» Work order:
Provide the data again exactly, including every line that follows.
BEGIN
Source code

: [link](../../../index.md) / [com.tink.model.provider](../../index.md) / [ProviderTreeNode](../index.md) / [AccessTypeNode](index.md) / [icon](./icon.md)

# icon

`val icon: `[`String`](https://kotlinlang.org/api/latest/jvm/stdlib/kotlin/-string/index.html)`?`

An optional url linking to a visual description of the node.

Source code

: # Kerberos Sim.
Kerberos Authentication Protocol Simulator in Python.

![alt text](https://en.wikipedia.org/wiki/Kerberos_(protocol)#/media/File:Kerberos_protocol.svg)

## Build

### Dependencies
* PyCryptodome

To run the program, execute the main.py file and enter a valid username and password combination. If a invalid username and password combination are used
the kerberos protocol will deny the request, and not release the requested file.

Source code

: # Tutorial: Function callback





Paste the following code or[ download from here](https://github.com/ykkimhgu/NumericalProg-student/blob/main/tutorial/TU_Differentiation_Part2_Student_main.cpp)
END
» Written response:
Source code

: [link](../../../index.md) / [com.tink.model.provider](../../index.md) / [ProviderTreeNode](../index.md) / [AccessTypeNode](index.md) / [icon](./icon.md)

# icon

`val icon: `[`String`](https://kotlinlang.org/api/latest/jvm/stdlib/kotlin/-string/index.html)`?`

An optional url linking to a visual description of the node.

Source code

: # Kerberos Sim.
Kerberos Authentication Protocol Simulator in Python.

![alt text](https://en.wikipedia.org/wiki/Kerberos_(protocol)#/media/File:Kerberos_protocol.svg)

## Build

### Dependencies
* PyCryptodome

To run the program, execute the main.py file and enter a valid username and password combination. If a invalid username and password combination are used
the kerberos protocol will deny the request, and not release the requested file.

Source code

: # Tutorial: Function callback





Paste the following code or[ download from here](https://github.com/ykkimhgu/NumericalProg-student/blob/main/tutorial/TU_Differentiation_Part2_Student_main.cpp)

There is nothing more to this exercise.